**Problem to solve:**
If a line in the entries below includes the string "gemak", copy it out.

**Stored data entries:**
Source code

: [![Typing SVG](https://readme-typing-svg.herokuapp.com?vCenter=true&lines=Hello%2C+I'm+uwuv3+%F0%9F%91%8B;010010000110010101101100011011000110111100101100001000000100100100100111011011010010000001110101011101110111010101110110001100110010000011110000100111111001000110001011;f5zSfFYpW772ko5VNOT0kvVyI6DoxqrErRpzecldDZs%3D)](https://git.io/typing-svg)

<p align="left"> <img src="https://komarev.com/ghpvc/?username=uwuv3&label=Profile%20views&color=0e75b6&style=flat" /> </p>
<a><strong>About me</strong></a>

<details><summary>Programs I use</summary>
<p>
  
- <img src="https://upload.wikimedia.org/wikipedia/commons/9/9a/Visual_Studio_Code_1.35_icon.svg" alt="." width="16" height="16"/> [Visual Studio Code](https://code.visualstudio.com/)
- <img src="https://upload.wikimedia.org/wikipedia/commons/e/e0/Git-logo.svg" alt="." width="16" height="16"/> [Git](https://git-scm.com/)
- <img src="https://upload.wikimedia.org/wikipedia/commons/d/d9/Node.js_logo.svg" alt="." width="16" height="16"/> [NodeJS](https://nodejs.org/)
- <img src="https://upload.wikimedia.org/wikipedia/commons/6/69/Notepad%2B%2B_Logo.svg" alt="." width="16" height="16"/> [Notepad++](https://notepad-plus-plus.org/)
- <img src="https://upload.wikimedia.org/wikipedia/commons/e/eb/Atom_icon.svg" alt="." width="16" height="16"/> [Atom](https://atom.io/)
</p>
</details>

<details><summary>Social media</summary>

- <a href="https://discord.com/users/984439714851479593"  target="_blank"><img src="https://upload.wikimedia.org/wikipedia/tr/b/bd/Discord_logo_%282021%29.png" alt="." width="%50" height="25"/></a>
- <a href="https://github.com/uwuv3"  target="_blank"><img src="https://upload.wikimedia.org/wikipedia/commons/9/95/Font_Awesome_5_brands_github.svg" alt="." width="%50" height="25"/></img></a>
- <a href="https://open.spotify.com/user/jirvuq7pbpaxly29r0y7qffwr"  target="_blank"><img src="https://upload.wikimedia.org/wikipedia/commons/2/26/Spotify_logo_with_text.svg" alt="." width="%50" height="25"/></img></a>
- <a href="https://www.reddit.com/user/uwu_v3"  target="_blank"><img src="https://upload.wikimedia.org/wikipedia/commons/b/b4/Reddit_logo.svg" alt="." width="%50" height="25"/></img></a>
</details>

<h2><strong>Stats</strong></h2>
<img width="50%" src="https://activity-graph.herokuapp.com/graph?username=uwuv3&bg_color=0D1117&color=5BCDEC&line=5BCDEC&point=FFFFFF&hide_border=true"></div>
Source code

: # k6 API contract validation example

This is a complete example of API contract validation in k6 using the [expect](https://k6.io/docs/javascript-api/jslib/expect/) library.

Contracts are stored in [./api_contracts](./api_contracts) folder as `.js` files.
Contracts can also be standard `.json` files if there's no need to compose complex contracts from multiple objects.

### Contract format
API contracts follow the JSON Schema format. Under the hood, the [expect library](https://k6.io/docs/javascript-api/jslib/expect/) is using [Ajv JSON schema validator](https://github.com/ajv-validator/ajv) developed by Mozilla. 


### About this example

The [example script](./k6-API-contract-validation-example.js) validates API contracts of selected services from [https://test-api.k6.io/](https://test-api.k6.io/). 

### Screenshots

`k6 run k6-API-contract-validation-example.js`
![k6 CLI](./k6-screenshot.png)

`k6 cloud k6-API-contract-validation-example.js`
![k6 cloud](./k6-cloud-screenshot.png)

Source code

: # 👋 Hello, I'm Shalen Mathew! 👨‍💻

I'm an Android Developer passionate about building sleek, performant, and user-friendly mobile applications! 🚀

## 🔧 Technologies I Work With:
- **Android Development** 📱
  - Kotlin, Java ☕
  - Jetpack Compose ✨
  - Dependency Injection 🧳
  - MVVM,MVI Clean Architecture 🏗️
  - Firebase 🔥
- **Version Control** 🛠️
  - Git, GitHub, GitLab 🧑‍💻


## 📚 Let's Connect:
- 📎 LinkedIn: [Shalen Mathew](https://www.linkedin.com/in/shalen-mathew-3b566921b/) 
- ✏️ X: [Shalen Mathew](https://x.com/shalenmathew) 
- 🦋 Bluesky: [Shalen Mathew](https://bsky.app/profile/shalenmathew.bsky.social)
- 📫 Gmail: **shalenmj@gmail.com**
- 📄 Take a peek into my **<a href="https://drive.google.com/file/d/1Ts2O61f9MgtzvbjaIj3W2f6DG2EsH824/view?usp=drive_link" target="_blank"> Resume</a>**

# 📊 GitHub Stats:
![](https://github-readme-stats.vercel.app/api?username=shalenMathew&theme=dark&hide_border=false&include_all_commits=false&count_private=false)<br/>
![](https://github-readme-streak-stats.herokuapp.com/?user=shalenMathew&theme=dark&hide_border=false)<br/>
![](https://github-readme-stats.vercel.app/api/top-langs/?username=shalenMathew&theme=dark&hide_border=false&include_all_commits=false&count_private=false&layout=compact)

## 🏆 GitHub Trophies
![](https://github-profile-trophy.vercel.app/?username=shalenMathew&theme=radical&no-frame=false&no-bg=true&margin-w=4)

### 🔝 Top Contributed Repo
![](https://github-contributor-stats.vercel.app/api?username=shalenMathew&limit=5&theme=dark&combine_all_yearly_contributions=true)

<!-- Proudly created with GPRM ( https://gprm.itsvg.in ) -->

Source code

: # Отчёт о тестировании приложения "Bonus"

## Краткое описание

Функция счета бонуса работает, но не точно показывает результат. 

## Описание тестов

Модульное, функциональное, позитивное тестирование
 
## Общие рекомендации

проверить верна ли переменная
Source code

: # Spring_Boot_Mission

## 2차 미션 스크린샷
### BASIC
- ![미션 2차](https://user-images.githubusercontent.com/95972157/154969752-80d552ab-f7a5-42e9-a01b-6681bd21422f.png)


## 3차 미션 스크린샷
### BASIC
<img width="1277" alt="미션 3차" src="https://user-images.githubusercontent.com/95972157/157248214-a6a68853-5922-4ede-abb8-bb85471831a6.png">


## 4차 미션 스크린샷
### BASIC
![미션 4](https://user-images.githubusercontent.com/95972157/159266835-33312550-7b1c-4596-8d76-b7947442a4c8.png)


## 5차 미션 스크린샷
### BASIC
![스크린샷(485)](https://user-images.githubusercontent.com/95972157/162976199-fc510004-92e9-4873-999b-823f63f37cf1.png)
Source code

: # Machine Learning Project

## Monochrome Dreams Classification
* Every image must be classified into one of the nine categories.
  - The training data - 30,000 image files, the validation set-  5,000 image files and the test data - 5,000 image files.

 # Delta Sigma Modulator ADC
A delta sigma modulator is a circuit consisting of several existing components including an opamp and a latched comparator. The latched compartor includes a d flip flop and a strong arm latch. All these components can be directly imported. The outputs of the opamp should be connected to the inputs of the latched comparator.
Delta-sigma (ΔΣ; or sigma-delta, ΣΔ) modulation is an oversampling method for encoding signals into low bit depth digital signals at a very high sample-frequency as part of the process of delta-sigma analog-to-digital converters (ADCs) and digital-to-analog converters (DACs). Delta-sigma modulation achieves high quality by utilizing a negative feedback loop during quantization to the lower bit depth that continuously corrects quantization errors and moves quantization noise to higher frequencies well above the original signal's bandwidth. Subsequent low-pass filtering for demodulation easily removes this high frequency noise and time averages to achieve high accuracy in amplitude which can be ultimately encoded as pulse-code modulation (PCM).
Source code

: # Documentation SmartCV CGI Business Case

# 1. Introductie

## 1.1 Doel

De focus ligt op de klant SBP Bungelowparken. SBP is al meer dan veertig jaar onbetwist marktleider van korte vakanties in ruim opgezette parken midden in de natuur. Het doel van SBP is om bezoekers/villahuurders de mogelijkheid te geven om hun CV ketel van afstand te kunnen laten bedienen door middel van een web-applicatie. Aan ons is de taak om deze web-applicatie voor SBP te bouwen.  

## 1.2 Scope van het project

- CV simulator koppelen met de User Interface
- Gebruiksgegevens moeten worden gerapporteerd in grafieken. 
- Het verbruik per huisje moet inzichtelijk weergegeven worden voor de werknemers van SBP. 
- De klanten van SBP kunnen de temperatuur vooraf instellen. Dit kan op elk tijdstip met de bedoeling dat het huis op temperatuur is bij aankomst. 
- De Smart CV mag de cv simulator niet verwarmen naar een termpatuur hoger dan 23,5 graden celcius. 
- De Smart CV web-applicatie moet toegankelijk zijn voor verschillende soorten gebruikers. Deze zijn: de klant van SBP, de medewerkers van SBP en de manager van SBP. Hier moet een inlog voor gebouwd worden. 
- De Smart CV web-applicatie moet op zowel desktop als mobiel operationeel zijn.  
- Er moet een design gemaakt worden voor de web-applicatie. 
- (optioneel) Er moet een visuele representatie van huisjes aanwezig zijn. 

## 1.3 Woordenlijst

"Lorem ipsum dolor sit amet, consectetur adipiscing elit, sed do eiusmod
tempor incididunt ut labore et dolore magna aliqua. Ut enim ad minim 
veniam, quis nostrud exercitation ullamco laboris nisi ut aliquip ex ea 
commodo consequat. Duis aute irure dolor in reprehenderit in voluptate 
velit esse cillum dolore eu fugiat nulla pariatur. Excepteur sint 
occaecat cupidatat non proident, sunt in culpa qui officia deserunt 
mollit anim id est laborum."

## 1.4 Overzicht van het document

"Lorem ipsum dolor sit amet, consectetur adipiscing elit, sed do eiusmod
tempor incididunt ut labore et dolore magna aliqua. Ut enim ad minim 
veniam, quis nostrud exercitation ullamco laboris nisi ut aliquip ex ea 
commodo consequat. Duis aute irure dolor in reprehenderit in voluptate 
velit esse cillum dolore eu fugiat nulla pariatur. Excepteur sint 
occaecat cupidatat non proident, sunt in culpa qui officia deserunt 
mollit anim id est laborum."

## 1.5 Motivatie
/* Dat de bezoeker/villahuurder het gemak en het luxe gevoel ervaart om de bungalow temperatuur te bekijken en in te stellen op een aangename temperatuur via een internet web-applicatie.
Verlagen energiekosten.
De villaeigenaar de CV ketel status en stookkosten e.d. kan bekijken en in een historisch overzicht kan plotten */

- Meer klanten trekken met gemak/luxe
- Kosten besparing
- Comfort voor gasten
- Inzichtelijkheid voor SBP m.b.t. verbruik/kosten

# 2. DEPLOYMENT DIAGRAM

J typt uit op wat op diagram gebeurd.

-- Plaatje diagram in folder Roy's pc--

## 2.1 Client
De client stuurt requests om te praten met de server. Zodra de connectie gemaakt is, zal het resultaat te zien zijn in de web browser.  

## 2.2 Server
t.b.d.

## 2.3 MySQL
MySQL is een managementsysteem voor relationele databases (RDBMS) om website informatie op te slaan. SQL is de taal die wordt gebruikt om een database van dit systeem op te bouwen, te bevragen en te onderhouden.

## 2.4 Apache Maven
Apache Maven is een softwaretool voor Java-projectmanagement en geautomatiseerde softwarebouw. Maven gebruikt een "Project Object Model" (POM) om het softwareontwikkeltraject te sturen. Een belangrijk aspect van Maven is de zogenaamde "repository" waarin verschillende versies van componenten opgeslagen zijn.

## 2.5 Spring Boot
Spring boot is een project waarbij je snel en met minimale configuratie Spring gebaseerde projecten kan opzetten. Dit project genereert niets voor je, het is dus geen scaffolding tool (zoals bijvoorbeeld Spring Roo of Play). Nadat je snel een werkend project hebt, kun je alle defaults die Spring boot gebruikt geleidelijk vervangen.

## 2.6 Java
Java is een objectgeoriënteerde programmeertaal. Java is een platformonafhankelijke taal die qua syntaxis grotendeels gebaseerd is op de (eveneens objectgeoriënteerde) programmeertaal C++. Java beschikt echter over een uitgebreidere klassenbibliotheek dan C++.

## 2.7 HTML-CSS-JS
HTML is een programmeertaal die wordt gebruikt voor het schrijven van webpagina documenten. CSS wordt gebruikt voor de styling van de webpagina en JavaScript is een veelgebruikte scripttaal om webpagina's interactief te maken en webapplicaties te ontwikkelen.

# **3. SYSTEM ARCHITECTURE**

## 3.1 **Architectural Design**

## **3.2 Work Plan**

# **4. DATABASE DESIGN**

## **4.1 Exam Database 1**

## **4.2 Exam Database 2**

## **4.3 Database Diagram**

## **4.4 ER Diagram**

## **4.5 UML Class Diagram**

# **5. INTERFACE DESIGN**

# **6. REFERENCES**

**Response box:**
/* Dat de bezoeker/villahuurder het gemak en het luxe gevoel ervaart om de bungalow temperatuur te bekijken en in te stellen op een aangename temperatuur via een internet web-applicatie.
- Meer klanten trekken met gemak/luxe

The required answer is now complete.